De ‘ebolacursus’ is de aanzet naar de daadwerkelijke opleiding van 3 Nederlandse bio aeromedevac-teams. Defensie schaft hiervoor ook een aantal eigen isolatiesystemen aan. Deze zijn in de toekomst inzetbaar vanaf vliegbasis Eindhoven met C-130 transportvliegtuigen.

x

Eeuwconcert Fanfare Korps Nationale Reserve geslaagd

Nee, zo’n spektakel als de Nacht van de Militaire Muziek was het niet, maar toch wist de Fanfare van het Korps Nationale Reserve (FKNR) in het Amersfoortse theater De Flint te boeien. Speciaal voor het eeuwfeest van de Nationale Reserve nam dirigent Harrie Wijenberg de bezoeker mee op een muzikale reis langs korpsgebeurtenissen.

Zo werd met historisch beeldmateriaal stilgestaan bij 1939, het jaar waarin Nederland mobiliseerde. De Vrijwillige Landstorm (de voorloper van de Natres, red.) bestond destijds uit 90.000 vrijwilligers. Veel van hen leverden in de meidagen van 1940 een bloedige strijd.

Voor het concert werd de oorspronkelijke, door Max Carré geschreven, Landstorm Marsch gearrangeerd door componist/arrangeur Rob Balfoort. De FKNR speelde deze mars in een historische bezetting. De Natres bestond afgelopen augustus 100 jaar.

Mortieren kijken op ’t Harde

Wie wil weten hoe het met de prestaties van de mortierpelotons 81 mm is gesteld, komt op 11 en 12 mei naar het Artillerie Schietkamp in ’t Harde. Daar vindt voor de 3e keer op rij de Menno van Coehoorn schietwedstrijd plaats. De wedstrijdleiding nodigt alle actief dienende militairen uit naar de competitie te komen kijken.

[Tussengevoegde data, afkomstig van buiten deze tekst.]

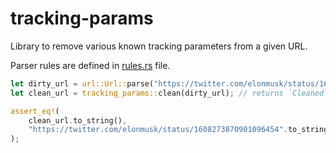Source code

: # tracking-params

Library to remove various known tracking parameters from a given URL.

Parser rules are defined in [rules.rs](src/rules.rs) file.

```rust
let dirty_url = url::Url::parse("https://twitter.com/elonmusk/status/1608273870901096454?ref_src=twsrc%5EdUmBgUY").unwrap();
let clean_url = tracking_params::clean(dirty_url); // returns `Cleaned` which derefs to `url::Url`

assert_eq!(
    clean_url.to_string(),
    "https://twitter.com/elonmusk/status/1608273870901096454".to_string() // No `ref_src` tracking params
);
```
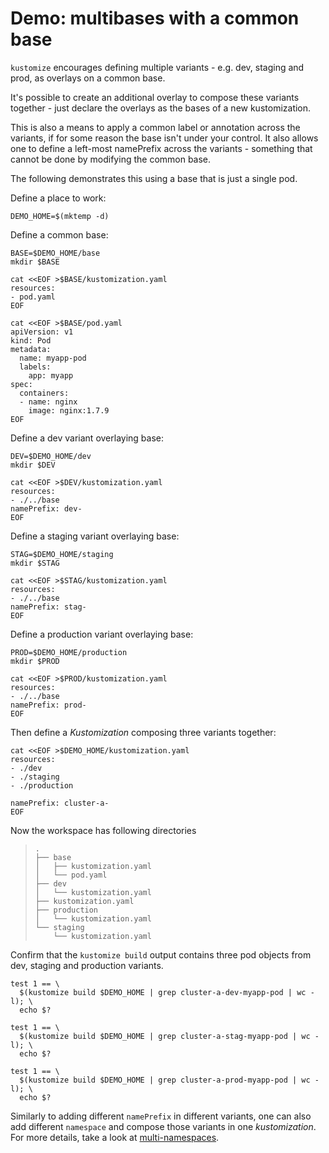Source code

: # Demo: multibases with a common base

`kustomize` encourages defining multiple variants -
e.g. dev, staging and prod,
as overlays on a common base.

It's possible to create an additional overlay to
compose these variants together - just declare the
overlays as the bases of a new kustomization.

This is also a means to apply a common label or
annotation across the variants, if for some reason
the base isn't under your control. It also allows
one to define a left-most namePrefix across the
variants - something that cannot be
done by modifying the common base.

The following demonstrates this using a base
that is just a single pod.

Define a place to work:

<!-- @makeWorkplace @testAgainstLatestRelease -->
```
DEMO_HOME=$(mktemp -d)
```

Define a common base:
<!-- @makeBase @testAgainstLatestRelease -->
```
BASE=$DEMO_HOME/base
mkdir $BASE

cat <<EOF >$BASE/kustomization.yaml
resources:
- pod.yaml
EOF

cat <<EOF >$BASE/pod.yaml
apiVersion: v1
kind: Pod
metadata:
  name: myapp-pod
  labels:
    app: myapp
spec:
  containers:
  - name: nginx
    image: nginx:1.7.9
EOF
```

Define a dev variant overlaying base:
<!-- @makeDev @testAgainstLatestRelease -->
```
DEV=$DEMO_HOME/dev
mkdir $DEV

cat <<EOF >$DEV/kustomization.yaml
resources:
- ./../base
namePrefix: dev-
EOF
```

Define a staging variant overlaying base:
<!-- @makeStaging @testAgainstLatestRelease -->
```
STAG=$DEMO_HOME/staging
mkdir $STAG

cat <<EOF >$STAG/kustomization.yaml
resources:
- ./../base
namePrefix: stag-
EOF
```

Define a production variant overlaying base:
<!-- @makeProd @testAgainstLatestRelease -->
```
PROD=$DEMO_HOME/production
mkdir $PROD

cat <<EOF >$PROD/kustomization.yaml
resources:
- ./../base
namePrefix: prod-
EOF
```

Then define a _Kustomization_ composing three variants together:
<!-- @makeTopLayer @testAgainstLatestRelease -->
```
cat <<EOF >$DEMO_HOME/kustomization.yaml
resources:
- ./dev
- ./staging
- ./production

namePrefix: cluster-a-
EOF
```

Now the workspace has following directories
> ```
> .
> ├── base
> │   ├── kustomization.yaml
> │   └── pod.yaml
> ├── dev
> │   └── kustomization.yaml
> ├── kustomization.yaml
> ├── production
> │   └── kustomization.yaml
> └── staging
>     └── kustomization.yaml
> ```

Confirm that the `kustomize build` output contains three pod objects from dev, staging and production variants.

<!-- @confirmVariants @testAgainstLatestRelease -->
```
test 1 == \
  $(kustomize build $DEMO_HOME | grep cluster-a-dev-myapp-pod | wc -l); \
  echo $?
  
test 1 == \
  $(kustomize build $DEMO_HOME | grep cluster-a-stag-myapp-pod | wc -l); \
  echo $?
  
test 1 == \
  $(kustomize build $DEMO_HOME | grep cluster-a-prod-myapp-pod | wc -l); \
  echo $?    
```
Similarly to adding different `namePrefix` in different variants, one can also add different `namespace` and compose those variants in
one _kustomization_. For more details, take a look at [multi-namespaces](multi-namespace.md).
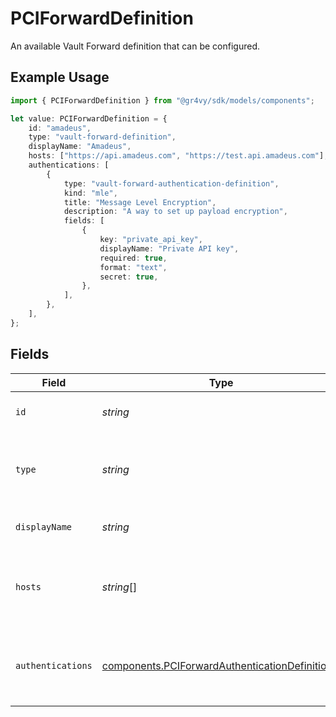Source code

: # PCIForwardDefinition

An available Vault Forward definition that can be configured.

## Example Usage

```typescript
import { PCIForwardDefinition } from "@gr4vy/sdk/models/components";

let value: PCIForwardDefinition = {
    id: "amadeus",
    type: "vault-forward-definition",
    displayName: "Amadeus",
    hosts: ["https://api.amadeus.com", "https://test.api.amadeus.com"],
    authentications: [
        {
            type: "vault-forward-authentication-definition",
            kind: "mle",
            title: "Message Level Encryption",
            description: "A way to set up payload encryption",
            fields: [
                {
                    key: "private_api_key",
                    displayName: "Private API key",
                    required: true,
                    format: "text",
                    secret: true,
                },
            ],
        },
    ],
};
```

## Fields

| Field                                                                                                            | Type                                                                                                             | Required                                                                                                         | Description                                                                                                      | Example                                                                                                          |
| ---------------------------------------------------------------------------------------------------------------- | ---------------------------------------------------------------------------------------------------------------- | ---------------------------------------------------------------------------------------------------------------- | ---------------------------------------------------------------------------------------------------------------- | ---------------------------------------------------------------------------------------------------------------- |
| `id`                                                                                                             | *string*                                                                                                         | :heavy_minus_sign:                                                                                               | The ID of the Vault Forward definition.                                                                          | amadeus                                                                                                          |
| `type`                                                                                                           | *string*                                                                                                         | :heavy_minus_sign:                                                                                               | The type of this resource. It is always `vault-forward-definition`.                                              | vault-forward-definition                                                                                         |
| `displayName`                                                                                                    | *string*                                                                                                         | :heavy_minus_sign:                                                                                               | The display name of this definition.                                                                             | Amadeus                                                                                                          |
| `hosts`                                                                                                          | *string*[]                                                                                                       | :heavy_minus_sign:                                                                                               | The hosts where Vault Forward requests are allowed for this definition.                                          | [<br/>"https://api.amadeus.com",<br/>"https://test.api.amadeus.com"<br/>]                                        |
| `authentications`                                                                                                | [components.PCIForwardAuthenticationDefinition](../../models/components/pciforwardauthenticationdefinition.md)[] | :heavy_minus_sign:                                                                                               | Available authentication methods to be configured for this definition.                                           |                                                                                                                  |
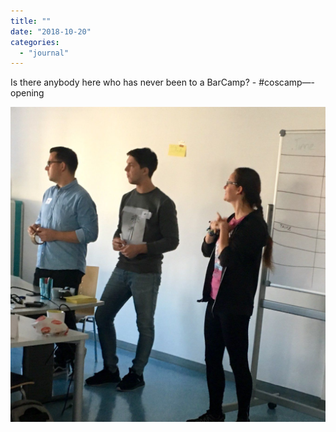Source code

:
 ```yaml
---
title: ""
date: "2018-10-20"
categories: 
  - "journal"
---
```


Is there anybody here who has never been to a BarCamp? - #coscamp—-opening

![](images/4783420ce1.jpg)
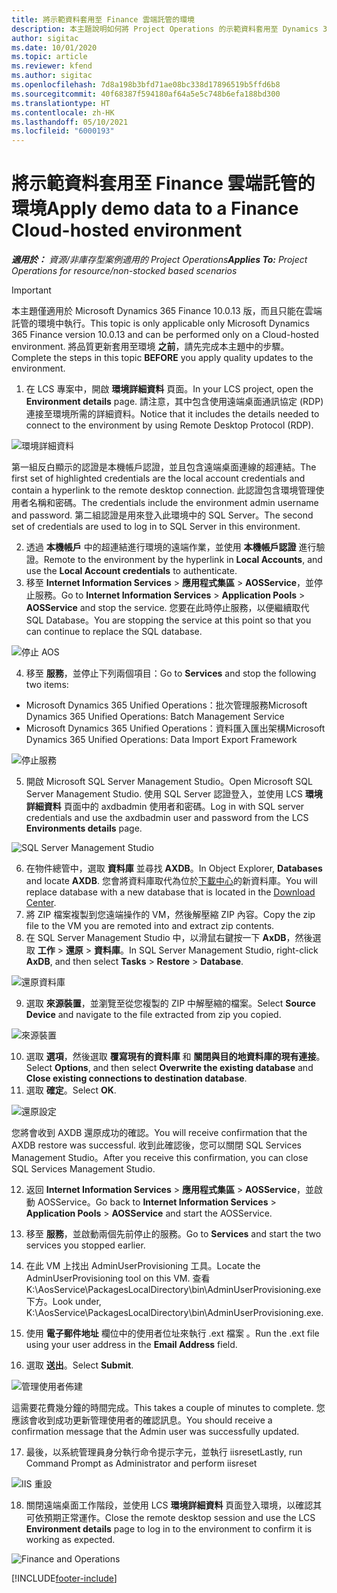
 ```yaml
---
title: 將示範資料套用至 Finance 雲端託管的環境
description: 本主題說明如何將 Project Operations 的示範資料套用至 Dynamics 365 Finance 雲端託管的環境。
author: sigitac
ms.date: 10/01/2020
ms.topic: article
ms.reviewer: kfend
ms.author: sigitac
ms.openlocfilehash: 7d8a198b3bfd71ae08bc338d17896519b5ffd6b8
ms.sourcegitcommit: 40f68387f594180af64a5e5c748b6efa188bd300
ms.translationtype: HT
ms.contentlocale: zh-HK
ms.lasthandoff: 05/10/2021
ms.locfileid: "6000193"
---
```

# <a name="apply-demo-data-to-a-finance-cloud-hosted-environment"></a><span data-ttu-id="88d50-103">將示範資料套用至 Finance 雲端託管的環境</span><span class="sxs-lookup"><span data-stu-id="88d50-103">Apply demo data to a Finance Cloud-hosted environment</span></span>

<span data-ttu-id="88d50-104">_**適用於：** 資源/非庫存型案例適用的 Project Operations_</span><span class="sxs-lookup"><span data-stu-id="88d50-104">_**Applies To:** Project Operations for resource/non-stocked based scenarios_</span></span>

> [!IMPORTANT]
> <span data-ttu-id="88d50-105">本主題僅適用於 Microsoft Dynamics 365 Finance 10.0.13 版，而且只能在雲端託管的環境中執行。</span><span class="sxs-lookup"><span data-stu-id="88d50-105">This topic is only applicable only Microsoft Dynamics 365 Finance version 10.0.13 and can be performed only on a Cloud-hosted environment.</span></span> <span data-ttu-id="88d50-106">將品質更新套用至環境 **之前**，請先完成本主題中的步驟。</span><span class="sxs-lookup"><span data-stu-id="88d50-106">Complete the steps in this topic **BEFORE** you apply quality updates to the environment.</span></span>

1. <span data-ttu-id="88d50-107">在 LCS 專案中，開啟 **環境詳細資料** 頁面。</span><span class="sxs-lookup"><span data-stu-id="88d50-107">In your LCS project, open the **Environment details** page.</span></span> <span data-ttu-id="88d50-108">請注意，其中包含使用遠端桌面通訊協定 (RDP) 連接至環境所需的詳細資料。</span><span class="sxs-lookup"><span data-stu-id="88d50-108">Notice that it includes the details needed to connect to the environment by using Remote Desktop Protocol (RDP).</span></span>

![ 環境詳細資料](./media/1EnvironmentDetails.png)

<span data-ttu-id="88d50-110">第一組反白顯示的認證是本機帳戶認證，並且包含遠端桌面連線的超連結。</span><span class="sxs-lookup"><span data-stu-id="88d50-110">The first set of highlighted credentials are the local account credentials and contain a hyperlink to the remote desktop connection.</span></span> <span data-ttu-id="88d50-111">此認證包含環境管理使用者名稱和密碼。</span><span class="sxs-lookup"><span data-stu-id="88d50-111">The credentials include the environment admin username and password.</span></span> <span data-ttu-id="88d50-112">第二組認證是用來登入此環境中的 SQL Server。</span><span class="sxs-lookup"><span data-stu-id="88d50-112">The second set of credentials are used to log in to SQL Server in this environment.</span></span>

2. <span data-ttu-id="88d50-113">透過 **本機帳戶** 中的超連結進行環境的遠端作業，並使用 **本機帳戶認證** 進行驗證。</span><span class="sxs-lookup"><span data-stu-id="88d50-113">Remote to the environment by the hyperlink in **Local Accounts**, and use the **Local Account credentials** to authenticate.</span></span>
3. <span data-ttu-id="88d50-114">移至 **Internet Information Services** > **應用程式集區** > **AOSService**，並停止服務。</span><span class="sxs-lookup"><span data-stu-id="88d50-114">Go to **Internet Information Services** > **Application Pools** > **AOSService** and stop the service.</span></span> <span data-ttu-id="88d50-115">您要在此時停止服務，以便繼續取代 SQL Database。</span><span class="sxs-lookup"><span data-stu-id="88d50-115">You are stopping the service at this point so that you can continue to replace the SQL database.</span></span>

![停止 AOS](./media/2StopAOS.png)

4. <span data-ttu-id="88d50-117">移至 **服務**，並停止下列兩個項目：</span><span class="sxs-lookup"><span data-stu-id="88d50-117">Go to **Services** and stop the following two items:</span></span>

- <span data-ttu-id="88d50-118">Microsoft Dynamics 365 Unified Operations：批次管理服務</span><span class="sxs-lookup"><span data-stu-id="88d50-118">Microsoft Dynamics 365 Unified Operations: Batch Management Service</span></span>
- <span data-ttu-id="88d50-119">Microsoft Dynamics 365 Unified Operations：資料匯入匯出架構</span><span class="sxs-lookup"><span data-stu-id="88d50-119">Microsoft Dynamics 365 Unified Operations: Data Import Export Framework</span></span>

![停止服務](./media/3StopServices.png)

5. <span data-ttu-id="88d50-121">開啟 Microsoft SQL Server Management Studio。</span><span class="sxs-lookup"><span data-stu-id="88d50-121">Open Microsoft SQL Server Management Studio.</span></span> <span data-ttu-id="88d50-122">使用 SQL Server 認證登入，並使用 LCS **環境詳細資料** 頁面中的 axdbadmin 使用者和密碼。</span><span class="sxs-lookup"><span data-stu-id="88d50-122">Log in with SQL server credentials and use the axdbadmin user and password from the LCS **Environments details** page.</span></span>

![SQL Server Management Studio](./media/4SSMS.png)

6. <span data-ttu-id="88d50-124">在物件總管中，選取 **資料庫** 並尋找 **AXDB**。</span><span class="sxs-lookup"><span data-stu-id="88d50-124">In Object Explorer, **Databases** and locate **AXDB**.</span></span> <span data-ttu-id="88d50-125">您會將資料庫取代為位於[下載中心](https://download.microsoft.com/download/1/a/3/1a314bd2-b082-4a87-abdc-1ba26c92b63d/ProjOpsDemoDataFOGARelease.zip)的新資料庫。</span><span class="sxs-lookup"><span data-stu-id="88d50-125">You will replace database with a new database that is located in the [Download Center](https://download.microsoft.com/download/1/a/3/1a314bd2-b082-4a87-abdc-1ba26c92b63d/ProjOpsDemoDataFOGARelease.zip).</span></span> 
7. <span data-ttu-id="88d50-126">將 ZIP 檔案複製到您遠端操作的 VM，然後解壓縮 ZIP 內容。</span><span class="sxs-lookup"><span data-stu-id="88d50-126">Copy the zip file to the VM you are remoted into and extract zip contents.</span></span>
8. <span data-ttu-id="88d50-127">在 SQL Server Management Studio 中，以滑鼠右鍵按一下 **AxDB**，然後選取 **工作** > **還原** > **資料庫**。</span><span class="sxs-lookup"><span data-stu-id="88d50-127">In SQL Server Management Studio, right-click **AxDB**, and then select **Tasks** > **Restore** > **Database**.</span></span>

![還原資料庫](./media/5RestoreDatabase.png)

9. <span data-ttu-id="88d50-129">選取 **來源裝置**，並瀏覽至從您複製的 ZIP 中解壓縮的檔案。</span><span class="sxs-lookup"><span data-stu-id="88d50-129">Select **Source Device** and navigate to the file extracted from zip you copied.</span></span>

![來源裝置](./media/6SourceDevice.png)

10. <span data-ttu-id="88d50-131">選取 **選項**，然後選取 **覆寫現有的資料庫** 和 **關閉與目的地資料庫的現有連接**。</span><span class="sxs-lookup"><span data-stu-id="88d50-131">Select **Options**, and then select **Overwrite the existing database** and **Close existing connections to destination database**.</span></span> 
11. <span data-ttu-id="88d50-132">選取 **確定**。</span><span class="sxs-lookup"><span data-stu-id="88d50-132">Select **OK**.</span></span>

![還原設定](./media/7RestoreSetting.png)

<span data-ttu-id="88d50-134">您將會收到 AXDB 還原成功的確認。</span><span class="sxs-lookup"><span data-stu-id="88d50-134">You will receive confirmation that the AXDB restore was successful.</span></span> <span data-ttu-id="88d50-135">收到此確認後，您可以關閉 SQL Services Management Studio。</span><span class="sxs-lookup"><span data-stu-id="88d50-135">After you receive this confirmation, you can close SQL Services Management Studio.</span></span>

12. <span data-ttu-id="88d50-136">返回 **Internet Information Services** > **應用程式集區** > **AOSService**，並啟動 AOSService。</span><span class="sxs-lookup"><span data-stu-id="88d50-136">Go back to **Internet Information Services** > **Application Pools** > **AOSService** and start the AOSService.</span></span>
13. <span data-ttu-id="88d50-137">移至 **服務**，並啟動兩個先前停止的服務。</span><span class="sxs-lookup"><span data-stu-id="88d50-137">Go to **Services** and start the two services you stopped earlier.</span></span>

14. <span data-ttu-id="88d50-138">在此 VM 上找出 AdminUserProvisioning 工具。</span><span class="sxs-lookup"><span data-stu-id="88d50-138">Locate the AdminUserProvisioning tool on this VM.</span></span> <span data-ttu-id="88d50-139">查看 K:\AosService\PackagesLocalDirectory\bin\AdminUserProvisioning.exe 下方。</span><span class="sxs-lookup"><span data-stu-id="88d50-139">Look under, K:\AosService\PackagesLocalDirectory\bin\AdminUserProvisioning.exe.</span></span>
15. <span data-ttu-id="88d50-140">使用 **電子郵件地址** 欄位中的使用者位址來執行 .ext 檔案 。</span><span class="sxs-lookup"><span data-stu-id="88d50-140">Run the .ext file using your user address in the **Email Address** field.</span></span> 
16. <span data-ttu-id="88d50-141">選取 **送出**。</span><span class="sxs-lookup"><span data-stu-id="88d50-141">Select **Submit**.</span></span>

![管理使用者佈建](./media/8AdminUserProvisioning.png)

<span data-ttu-id="88d50-143">這需要花費幾分鐘的時間完成。</span><span class="sxs-lookup"><span data-stu-id="88d50-143">This takes a couple of minutes to complete.</span></span> <span data-ttu-id="88d50-144">您應該會收到成功更新管理使用者的確認訊息。</span><span class="sxs-lookup"><span data-stu-id="88d50-144">You should receive a confirmation message that the Admin user was successfully updated.</span></span>

17. <span data-ttu-id="88d50-145">最後，以系統管理員身分執行命令提示字元，並執行 iisreset</span><span class="sxs-lookup"><span data-stu-id="88d50-145">Lastly, run Command Prompt as Administrator and perform iisreset</span></span>

![IIS 重設](./media/9IISReset.png)

18. <span data-ttu-id="88d50-147">關閉遠端桌面工作階段，並使用 LCS **環境詳細資料** 頁面登入環境，以確認其可依預期正常運作。</span><span class="sxs-lookup"><span data-stu-id="88d50-147">Close the remote desktop session and use the LCS **Environment details** page to log in to the environment to confirm it is working as expected.</span></span>

![Finance and Operations](./media/10FinanceAndOperations.png)


[!INCLUDE[footer-include](../includes/footer-banner.md)]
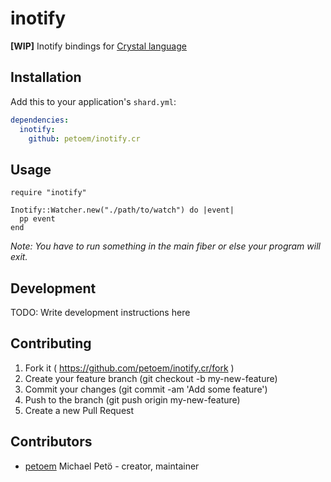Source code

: # inotify

**[WIP]** Inotify bindings for [Crystal language](https://github.com/crystal-lang/crystal)

## Installation

Add this to your application's `shard.yml`:

```yaml
dependencies:
  inotify:
    github: petoem/inotify.cr
```

## Usage

```crystal
require "inotify"

Inotify::Watcher.new("./path/to/watch") do |event|
  pp event
end
```

*Note: You have to run something in the main fiber or else your program will exit.* 


## Development

TODO: Write development instructions here

## Contributing

1. Fork it ( https://github.com/petoem/inotify.cr/fork )
2. Create your feature branch (git checkout -b my-new-feature)
3. Commit your changes (git commit -am 'Add some feature')
4. Push to the branch (git push origin my-new-feature)
5. Create a new Pull Request

## Contributors

- [petoem](https://github.com/petoem) Michael Petö - creator, maintainer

De krachtmeting om de Zilveren Mortier werd tot 1994 gehouden op legerkorpsniveau voor de mortieren 120 mm. In 2012 werd de wedstrijd een nieuw leven ingeblazen, maar dan voor vuurmonden 81 mm van de landmacht. De organisatie is in handen van het Schiet Instructie Controleteam (SICT) Mortieren in nauwe samenwerking met het Vuursteuncommando. Uiteraard staat de competitie centraal, maar ook is er gelegenheid voor infanteristen om nader kennis met elkaar te maken. Winnaar van 2014 was 11 Infanteriebataljon Luchtmobiel. Wie o wie neemt dit jaar de wisseltrofee mee naar huis?   

x

Majoor promoveert op besluitvorming Afghanistan-missie

Majoor Mirjam Grandia is gepromoveerd op 'Deadly embrace? The decision paths to Uruzgan and Helmand'. Ze verdedigde haar proefschrift succesvol aan de Universiteit Leiden. Dat gaat over de besluitvorming die leidde tot militaire inzet in Afghanistan.

Grandia onderzocht de deelname van Nederland en het Verenigd Koninkrijk aan de stabilisatiemissie in Zuid-Afghanistan. Wat gaat er vooraf aan het daadwerkelijk lanceren van een militaire operatie? Wie houden zich bezig met de besluitvorming over de inzet van militaire middelen?

Om dat zo nauwkeurig mogelijk te reconstrueren, interviewde ze vrijwel alle militaire en civiele betrokkenen. Grandia bracht tijdens haar 4 jaar durende promotieonderzoek enkele maanden door in Engeland. Haar wetenschappelijke onderzoek maakte deel uit van het programma 'Changing Character of War' aan de Universiteit van Oxford. Het was de eerste keer dat een Nederlandse militaire promovendus deelnam aan een onderzoek.

Alsnog erkenning voor WOII-veteraan

75 jaar na de mobilisatie en de Meidagen van 1940 heeft de 96-jarige Charles Struijk alsnog het Mobilisatie Oorlogskruis gekregen. Hij kreeg de onderscheiding uit handen van minister Jeanine Hennis-Plasschaert op het ministerie in Den Haag.

Struijk zat bij de verbindingsdienst als telegrafist bij destijds het zogenoemde Hoofdkwartier Veldleger in Zeist. Tussendoor onderhield hij enkele maanden met postduiven de verbinding tussen de Territoriaal bevelhebber Zuid-Limburg in Maastricht en Den Haag.

Op het moment dat de Nederlandse troepen zich van de Grebbeberg terugtrokken, moest Struijk het hoofdkwartier in Zeist onklaar maken door onder meer de telefoonkabels door te zagen. Als laatste soldaat verliet hij het hoofdkwartier om in Gouda terecht te komen. Daar zag hij de Duitse vliegtuigen overkomen, onderweg voor het bombardement op Rotterdam. Met zijn karabijn verschoot hij zijn totale munitievoorraad van 5 kogels op deze vliegtuigen. Na zijn pensionering begon Struijk meer na te denken en te praten over zijn oorlogstijd. “Dat vergeet je nooit meer. Het was ook een avontuurlijke tijd. Je deed eigenlijk maar wat. Je moest overleven.”